Trotz der herausfordernden Situation nach der Pandemie, mit zwei Kriegen in der Nähe, in der Ukraine und im Gaza-Streifen, mit beschleunigendem Klimawandel, Inflation, Rezession, Energieknappheit, fehle ihm die Entschlossenheit, aus dem vorhandenen Wissen zur Bewältigung dieser Krisen an die Umsetzung zu gehen. "Wir sind bei der Analyse der Schwächen unserer Wirtschaft im globalen Umfeld, bei der Analyse der Transformation hin zu einer nachhaltigen Gesellschaft wie der Analyse der Verwundbarkeit unserer demokratischen Strukturen wahrlich schlauer geworden", so Conrady. An Wissen fehle es nicht, aber an der Umsetzung der Erkenntnisse und erste Schritte befand er als zu zaghaft. Oder wie Sven Plöger es zum Thema Klima sagte: "Wir haben ein Handlungsproblem!" Warum komme man scheinbar nicht vom Fleck, fragte Conrady die rund 700 Gäste des Empfangs.
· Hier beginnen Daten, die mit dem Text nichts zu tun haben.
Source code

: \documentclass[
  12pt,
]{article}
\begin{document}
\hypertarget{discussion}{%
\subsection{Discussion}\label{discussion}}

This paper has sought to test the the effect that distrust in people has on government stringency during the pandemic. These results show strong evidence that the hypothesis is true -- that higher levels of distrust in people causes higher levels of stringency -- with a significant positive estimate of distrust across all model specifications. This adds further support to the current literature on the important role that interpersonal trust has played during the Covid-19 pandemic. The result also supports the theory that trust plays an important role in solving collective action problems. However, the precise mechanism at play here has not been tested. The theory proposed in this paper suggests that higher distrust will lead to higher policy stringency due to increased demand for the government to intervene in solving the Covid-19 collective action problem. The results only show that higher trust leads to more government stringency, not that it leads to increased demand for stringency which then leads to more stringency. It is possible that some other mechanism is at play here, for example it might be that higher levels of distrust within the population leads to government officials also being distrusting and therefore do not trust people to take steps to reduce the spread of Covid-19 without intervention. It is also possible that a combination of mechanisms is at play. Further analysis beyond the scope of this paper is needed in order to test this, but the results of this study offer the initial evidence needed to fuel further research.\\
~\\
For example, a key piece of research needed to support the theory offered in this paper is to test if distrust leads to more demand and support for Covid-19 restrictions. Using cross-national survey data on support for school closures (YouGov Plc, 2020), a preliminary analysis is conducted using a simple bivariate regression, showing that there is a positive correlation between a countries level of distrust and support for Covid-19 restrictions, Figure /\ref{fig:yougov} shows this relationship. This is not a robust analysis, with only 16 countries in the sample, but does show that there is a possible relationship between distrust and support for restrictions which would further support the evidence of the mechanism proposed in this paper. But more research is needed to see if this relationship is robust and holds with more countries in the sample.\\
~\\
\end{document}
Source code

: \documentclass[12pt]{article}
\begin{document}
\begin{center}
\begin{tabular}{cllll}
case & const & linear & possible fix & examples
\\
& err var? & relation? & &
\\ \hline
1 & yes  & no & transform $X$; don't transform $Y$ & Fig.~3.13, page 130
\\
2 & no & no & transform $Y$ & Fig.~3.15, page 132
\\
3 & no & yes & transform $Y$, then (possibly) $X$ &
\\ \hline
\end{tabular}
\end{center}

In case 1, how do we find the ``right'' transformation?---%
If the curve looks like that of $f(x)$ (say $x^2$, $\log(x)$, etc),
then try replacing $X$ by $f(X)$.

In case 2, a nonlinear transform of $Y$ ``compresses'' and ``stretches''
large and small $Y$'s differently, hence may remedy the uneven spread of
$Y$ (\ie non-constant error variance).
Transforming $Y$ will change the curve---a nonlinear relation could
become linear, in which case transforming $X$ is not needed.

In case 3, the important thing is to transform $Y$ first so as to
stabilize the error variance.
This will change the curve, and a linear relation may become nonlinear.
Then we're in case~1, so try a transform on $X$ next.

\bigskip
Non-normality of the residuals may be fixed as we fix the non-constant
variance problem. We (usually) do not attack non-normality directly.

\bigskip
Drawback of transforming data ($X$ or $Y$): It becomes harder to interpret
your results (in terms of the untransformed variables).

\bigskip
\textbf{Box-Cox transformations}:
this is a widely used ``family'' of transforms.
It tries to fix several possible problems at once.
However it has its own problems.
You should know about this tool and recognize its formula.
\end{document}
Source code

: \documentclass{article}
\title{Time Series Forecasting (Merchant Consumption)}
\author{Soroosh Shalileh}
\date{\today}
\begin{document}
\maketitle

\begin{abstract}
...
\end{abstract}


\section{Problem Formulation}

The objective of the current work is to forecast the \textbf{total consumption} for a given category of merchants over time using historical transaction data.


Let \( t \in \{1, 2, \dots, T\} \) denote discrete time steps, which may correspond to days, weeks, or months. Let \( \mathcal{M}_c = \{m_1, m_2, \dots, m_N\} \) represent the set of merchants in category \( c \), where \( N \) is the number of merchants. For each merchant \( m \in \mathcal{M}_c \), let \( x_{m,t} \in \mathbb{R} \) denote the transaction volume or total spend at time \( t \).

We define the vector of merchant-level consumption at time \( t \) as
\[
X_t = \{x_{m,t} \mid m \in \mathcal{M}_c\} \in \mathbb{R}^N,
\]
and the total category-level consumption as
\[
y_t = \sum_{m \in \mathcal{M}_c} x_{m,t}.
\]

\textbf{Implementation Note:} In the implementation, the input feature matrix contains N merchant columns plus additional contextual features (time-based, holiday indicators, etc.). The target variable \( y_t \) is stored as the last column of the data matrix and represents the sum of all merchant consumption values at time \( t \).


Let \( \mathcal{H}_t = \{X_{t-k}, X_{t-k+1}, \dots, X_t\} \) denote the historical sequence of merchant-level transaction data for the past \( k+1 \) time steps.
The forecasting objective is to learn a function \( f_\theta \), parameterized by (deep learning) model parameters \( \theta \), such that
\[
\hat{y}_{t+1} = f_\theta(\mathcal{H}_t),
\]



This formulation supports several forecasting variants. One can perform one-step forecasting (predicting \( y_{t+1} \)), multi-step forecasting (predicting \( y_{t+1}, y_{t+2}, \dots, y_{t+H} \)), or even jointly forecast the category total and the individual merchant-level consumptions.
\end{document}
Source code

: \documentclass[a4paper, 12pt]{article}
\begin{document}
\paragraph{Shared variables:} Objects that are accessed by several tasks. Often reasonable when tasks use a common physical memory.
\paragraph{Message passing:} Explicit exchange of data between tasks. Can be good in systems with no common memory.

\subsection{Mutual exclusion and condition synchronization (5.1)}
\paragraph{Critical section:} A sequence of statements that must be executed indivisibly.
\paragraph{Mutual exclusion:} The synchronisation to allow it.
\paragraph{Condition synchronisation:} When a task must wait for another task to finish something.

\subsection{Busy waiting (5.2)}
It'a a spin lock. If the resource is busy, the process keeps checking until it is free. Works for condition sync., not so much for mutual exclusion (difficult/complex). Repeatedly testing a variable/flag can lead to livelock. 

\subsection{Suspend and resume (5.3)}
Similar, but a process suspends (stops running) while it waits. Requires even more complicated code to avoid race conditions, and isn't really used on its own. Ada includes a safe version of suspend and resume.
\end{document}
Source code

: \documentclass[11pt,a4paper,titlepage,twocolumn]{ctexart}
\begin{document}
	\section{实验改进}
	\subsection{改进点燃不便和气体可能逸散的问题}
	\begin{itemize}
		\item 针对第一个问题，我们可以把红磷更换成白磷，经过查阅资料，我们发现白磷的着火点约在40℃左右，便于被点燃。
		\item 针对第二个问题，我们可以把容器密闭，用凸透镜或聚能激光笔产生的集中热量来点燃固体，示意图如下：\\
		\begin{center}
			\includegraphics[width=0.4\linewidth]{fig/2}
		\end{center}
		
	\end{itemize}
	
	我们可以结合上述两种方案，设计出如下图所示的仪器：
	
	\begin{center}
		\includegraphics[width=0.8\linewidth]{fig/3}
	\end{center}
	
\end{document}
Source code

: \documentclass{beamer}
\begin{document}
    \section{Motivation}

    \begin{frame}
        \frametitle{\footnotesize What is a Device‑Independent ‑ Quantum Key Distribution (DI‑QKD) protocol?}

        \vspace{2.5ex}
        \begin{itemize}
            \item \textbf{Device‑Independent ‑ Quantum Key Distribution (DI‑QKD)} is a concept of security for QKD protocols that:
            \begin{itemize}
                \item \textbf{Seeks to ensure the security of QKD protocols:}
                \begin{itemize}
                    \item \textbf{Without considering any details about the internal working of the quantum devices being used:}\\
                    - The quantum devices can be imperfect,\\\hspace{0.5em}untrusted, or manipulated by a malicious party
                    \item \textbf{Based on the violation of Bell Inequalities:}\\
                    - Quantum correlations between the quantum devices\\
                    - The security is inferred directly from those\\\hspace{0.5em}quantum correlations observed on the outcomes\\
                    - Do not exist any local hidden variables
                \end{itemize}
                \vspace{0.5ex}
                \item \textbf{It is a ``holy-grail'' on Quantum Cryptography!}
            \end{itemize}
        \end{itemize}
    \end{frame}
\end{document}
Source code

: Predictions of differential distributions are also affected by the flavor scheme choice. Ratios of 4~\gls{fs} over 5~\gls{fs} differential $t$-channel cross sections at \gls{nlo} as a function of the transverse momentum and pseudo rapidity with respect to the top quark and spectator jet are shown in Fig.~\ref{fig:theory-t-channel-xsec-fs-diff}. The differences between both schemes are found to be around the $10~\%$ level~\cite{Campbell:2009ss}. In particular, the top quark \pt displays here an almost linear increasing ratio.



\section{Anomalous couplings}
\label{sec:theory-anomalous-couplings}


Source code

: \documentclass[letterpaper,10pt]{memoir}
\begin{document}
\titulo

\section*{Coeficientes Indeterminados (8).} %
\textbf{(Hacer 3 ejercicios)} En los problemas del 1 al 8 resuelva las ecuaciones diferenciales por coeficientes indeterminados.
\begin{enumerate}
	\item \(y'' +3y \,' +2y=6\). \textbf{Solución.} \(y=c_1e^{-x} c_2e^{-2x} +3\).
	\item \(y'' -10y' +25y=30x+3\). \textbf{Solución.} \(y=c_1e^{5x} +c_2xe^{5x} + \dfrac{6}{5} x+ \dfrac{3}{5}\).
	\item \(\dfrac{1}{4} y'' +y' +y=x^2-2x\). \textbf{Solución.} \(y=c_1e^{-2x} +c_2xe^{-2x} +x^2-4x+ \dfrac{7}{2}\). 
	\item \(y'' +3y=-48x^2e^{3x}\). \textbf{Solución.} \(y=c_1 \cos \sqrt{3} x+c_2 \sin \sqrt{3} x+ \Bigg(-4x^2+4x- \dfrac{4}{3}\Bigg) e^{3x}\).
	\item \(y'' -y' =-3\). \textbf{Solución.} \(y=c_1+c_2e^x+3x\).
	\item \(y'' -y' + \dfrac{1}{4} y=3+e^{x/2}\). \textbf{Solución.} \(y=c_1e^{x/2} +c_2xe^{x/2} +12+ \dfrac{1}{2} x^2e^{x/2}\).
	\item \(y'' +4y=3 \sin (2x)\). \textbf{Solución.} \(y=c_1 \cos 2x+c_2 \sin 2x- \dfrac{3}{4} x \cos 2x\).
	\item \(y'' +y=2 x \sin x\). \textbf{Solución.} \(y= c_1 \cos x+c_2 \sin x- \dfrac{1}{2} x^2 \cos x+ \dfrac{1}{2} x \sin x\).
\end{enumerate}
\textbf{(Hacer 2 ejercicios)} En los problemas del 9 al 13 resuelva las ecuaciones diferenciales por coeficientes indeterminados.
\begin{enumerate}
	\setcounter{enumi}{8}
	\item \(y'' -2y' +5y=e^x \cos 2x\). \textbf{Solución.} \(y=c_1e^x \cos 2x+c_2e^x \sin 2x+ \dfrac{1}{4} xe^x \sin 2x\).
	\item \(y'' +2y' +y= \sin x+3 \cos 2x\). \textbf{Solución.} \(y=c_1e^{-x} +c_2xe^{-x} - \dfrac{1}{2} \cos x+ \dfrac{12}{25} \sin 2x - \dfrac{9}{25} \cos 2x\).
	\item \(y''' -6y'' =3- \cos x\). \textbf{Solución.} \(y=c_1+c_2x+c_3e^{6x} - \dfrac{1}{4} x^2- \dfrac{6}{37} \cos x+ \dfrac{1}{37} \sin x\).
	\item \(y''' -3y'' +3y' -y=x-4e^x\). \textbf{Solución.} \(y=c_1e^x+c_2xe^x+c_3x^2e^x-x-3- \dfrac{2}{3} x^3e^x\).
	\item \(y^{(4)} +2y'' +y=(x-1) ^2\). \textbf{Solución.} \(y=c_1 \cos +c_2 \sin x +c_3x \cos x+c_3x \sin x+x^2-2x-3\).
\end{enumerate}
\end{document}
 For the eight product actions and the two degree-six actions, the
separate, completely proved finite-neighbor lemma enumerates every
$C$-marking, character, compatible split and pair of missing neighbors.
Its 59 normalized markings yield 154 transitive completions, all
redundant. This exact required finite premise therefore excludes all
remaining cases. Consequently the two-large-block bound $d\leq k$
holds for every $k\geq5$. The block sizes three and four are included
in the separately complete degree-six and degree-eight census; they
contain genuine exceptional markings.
Um zum Handball zurückzukommen, habe man hier in der Wirtschaft das Gefühl, dass hier manchmal sogar während eines Spiels die Regeln verändert würden. "Wissen wir manchmal überhaupt wo das Tor steht?, ging die Frage weiter. "Zu viel ich, zu wenig wir", machte Conrady weiter. Und: "Wer da nach vorne stürmen wollte, werde oft von einem immensen Ballast festgehalten, fast schon wie Beton an den Füßen", kam Conrady auf die Bürokratie zu sprechen. 1999 habe die Britische Zeitung "The Economist" den Begriff des "Kranken Mann Europa" geprägt. Damals habe man sich besonnen und das Ruder herumgerissen. Man könne es, wenn man es wolle. Die Zeit dränge schon länger, nun brauche es wieder den Mut, etwas in die Tat umzusetzen, appellierte Conrady.

Start in einer neue Zeit

Schließlich galt es nach dem Festvortrag noch für die Kammer in eine neue Zeit zu starten. 17 Jahre war Prof. Claudius Marx Geschäftsführer und er selbst relativierte das, denn in 2028 könnte die Wirtschaftskammer ihren 200. Geburtstag feiern, sein Anteil daran sei nicht mal bei zehn Prozent der Zeit. Dass es viel mehr als die Zeit war, machte sein persönlicher Rückblick deutlich, in dem er auf die stete Notwendigkeit einer "Kreativen Unzufriedenheit" verwies, die den Unternehmer wie auch die Kammer ausmache. Denn man wolle verändern, man wolle für bessere Rahmenbedingungen sorgen. Und dieser Wille habe immer Fortschritt bedeutet. Seine Nachfolgerin Katrin Klodt-Bußmann strahlte an diesem Abend schon die Energie aus, die verändern will. Nicht nur, weil sie die erste Frau in dieser Position in diesen fast 200 Jahren ist, sondern weil Anpacken und Anpassen ein Job ist, denn sie zuletzt auch an der HTWG konsequent praktiziert.